- [YOUR INSTRUCTIONS]: Would you transcribe word for word every line from the one containing "We can filter" to the end of the data, both ends included, and leave out the rest?

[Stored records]
----------

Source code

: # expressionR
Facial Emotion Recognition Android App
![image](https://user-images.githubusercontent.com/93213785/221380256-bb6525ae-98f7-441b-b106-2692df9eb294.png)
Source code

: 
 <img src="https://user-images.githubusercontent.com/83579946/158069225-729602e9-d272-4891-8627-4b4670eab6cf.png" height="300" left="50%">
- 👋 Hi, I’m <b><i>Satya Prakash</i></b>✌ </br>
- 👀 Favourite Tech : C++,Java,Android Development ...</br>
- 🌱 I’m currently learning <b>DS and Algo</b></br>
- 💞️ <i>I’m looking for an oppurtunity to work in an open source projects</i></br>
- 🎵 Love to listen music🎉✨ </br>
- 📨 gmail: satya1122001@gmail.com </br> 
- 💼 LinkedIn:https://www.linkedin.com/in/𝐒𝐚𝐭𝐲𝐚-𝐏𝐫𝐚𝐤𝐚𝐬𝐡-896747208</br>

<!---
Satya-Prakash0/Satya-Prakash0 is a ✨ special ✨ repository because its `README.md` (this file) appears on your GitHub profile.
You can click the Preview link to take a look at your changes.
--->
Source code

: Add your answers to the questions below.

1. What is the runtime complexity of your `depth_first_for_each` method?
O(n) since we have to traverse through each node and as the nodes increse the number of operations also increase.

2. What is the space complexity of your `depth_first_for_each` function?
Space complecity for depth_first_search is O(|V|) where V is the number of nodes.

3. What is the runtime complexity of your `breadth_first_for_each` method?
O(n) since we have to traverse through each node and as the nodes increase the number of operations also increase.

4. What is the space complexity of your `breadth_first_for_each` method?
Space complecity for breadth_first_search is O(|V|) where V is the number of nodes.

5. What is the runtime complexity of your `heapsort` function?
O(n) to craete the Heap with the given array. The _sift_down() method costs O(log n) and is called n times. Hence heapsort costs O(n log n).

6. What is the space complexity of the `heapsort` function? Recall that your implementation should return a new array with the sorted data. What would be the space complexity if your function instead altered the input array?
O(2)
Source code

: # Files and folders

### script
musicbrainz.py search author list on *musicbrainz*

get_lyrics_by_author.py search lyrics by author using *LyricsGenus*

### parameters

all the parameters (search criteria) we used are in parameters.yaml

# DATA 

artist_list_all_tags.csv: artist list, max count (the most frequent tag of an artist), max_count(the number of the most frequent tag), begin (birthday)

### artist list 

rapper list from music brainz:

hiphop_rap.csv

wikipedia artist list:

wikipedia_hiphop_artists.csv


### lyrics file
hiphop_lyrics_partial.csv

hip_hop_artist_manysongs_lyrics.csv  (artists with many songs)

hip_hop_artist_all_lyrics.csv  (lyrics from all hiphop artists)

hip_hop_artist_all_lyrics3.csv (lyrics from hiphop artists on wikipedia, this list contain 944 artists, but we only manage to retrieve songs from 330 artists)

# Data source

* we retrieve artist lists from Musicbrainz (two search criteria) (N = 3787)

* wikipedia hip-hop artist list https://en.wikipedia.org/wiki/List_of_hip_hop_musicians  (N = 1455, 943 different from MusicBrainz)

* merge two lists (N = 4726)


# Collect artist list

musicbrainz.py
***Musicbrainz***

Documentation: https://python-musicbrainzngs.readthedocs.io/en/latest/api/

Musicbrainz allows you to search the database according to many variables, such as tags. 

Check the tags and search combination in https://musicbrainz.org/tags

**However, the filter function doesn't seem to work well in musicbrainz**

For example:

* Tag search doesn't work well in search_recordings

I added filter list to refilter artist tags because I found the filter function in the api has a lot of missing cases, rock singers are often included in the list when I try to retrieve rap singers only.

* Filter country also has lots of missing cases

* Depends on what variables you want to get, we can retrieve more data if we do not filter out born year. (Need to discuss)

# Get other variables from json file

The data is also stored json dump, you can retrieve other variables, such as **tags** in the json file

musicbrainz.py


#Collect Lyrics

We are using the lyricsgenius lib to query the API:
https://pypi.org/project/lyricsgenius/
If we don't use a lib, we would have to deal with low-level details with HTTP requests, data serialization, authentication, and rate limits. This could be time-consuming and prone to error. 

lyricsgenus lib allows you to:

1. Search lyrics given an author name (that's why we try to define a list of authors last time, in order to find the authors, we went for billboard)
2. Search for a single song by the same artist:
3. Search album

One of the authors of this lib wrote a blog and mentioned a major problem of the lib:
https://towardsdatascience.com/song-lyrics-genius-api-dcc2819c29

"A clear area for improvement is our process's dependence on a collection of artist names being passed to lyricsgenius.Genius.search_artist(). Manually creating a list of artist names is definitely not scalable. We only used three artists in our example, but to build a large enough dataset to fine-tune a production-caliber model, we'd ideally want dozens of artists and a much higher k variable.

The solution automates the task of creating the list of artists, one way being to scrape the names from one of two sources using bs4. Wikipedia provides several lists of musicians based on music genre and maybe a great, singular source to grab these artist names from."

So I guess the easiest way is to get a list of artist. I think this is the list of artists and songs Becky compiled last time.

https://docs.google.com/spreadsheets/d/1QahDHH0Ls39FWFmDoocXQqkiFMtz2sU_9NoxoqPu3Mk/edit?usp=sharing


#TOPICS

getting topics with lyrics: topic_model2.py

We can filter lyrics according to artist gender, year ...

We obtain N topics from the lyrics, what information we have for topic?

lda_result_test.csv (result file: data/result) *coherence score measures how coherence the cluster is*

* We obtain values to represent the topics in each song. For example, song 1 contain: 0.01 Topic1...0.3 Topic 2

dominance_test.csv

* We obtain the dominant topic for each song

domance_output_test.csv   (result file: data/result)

----------

- [REPLY TO THE EXERCISE]:
We can filter lyrics according to artist gender, year ...

We obtain N topics from the lyrics, what information we have for topic?

lda_result_test.csv (result file: data/result) *coherence score measures how coherence the cluster is*

* We obtain values to represent the topics in each song. For example, song 1 contain: 0.01 Topic1...0.3 Topic 2

dominance_test.csv

* We obtain the dominant topic for each song

domance_output_test.csv   (result file: data/result)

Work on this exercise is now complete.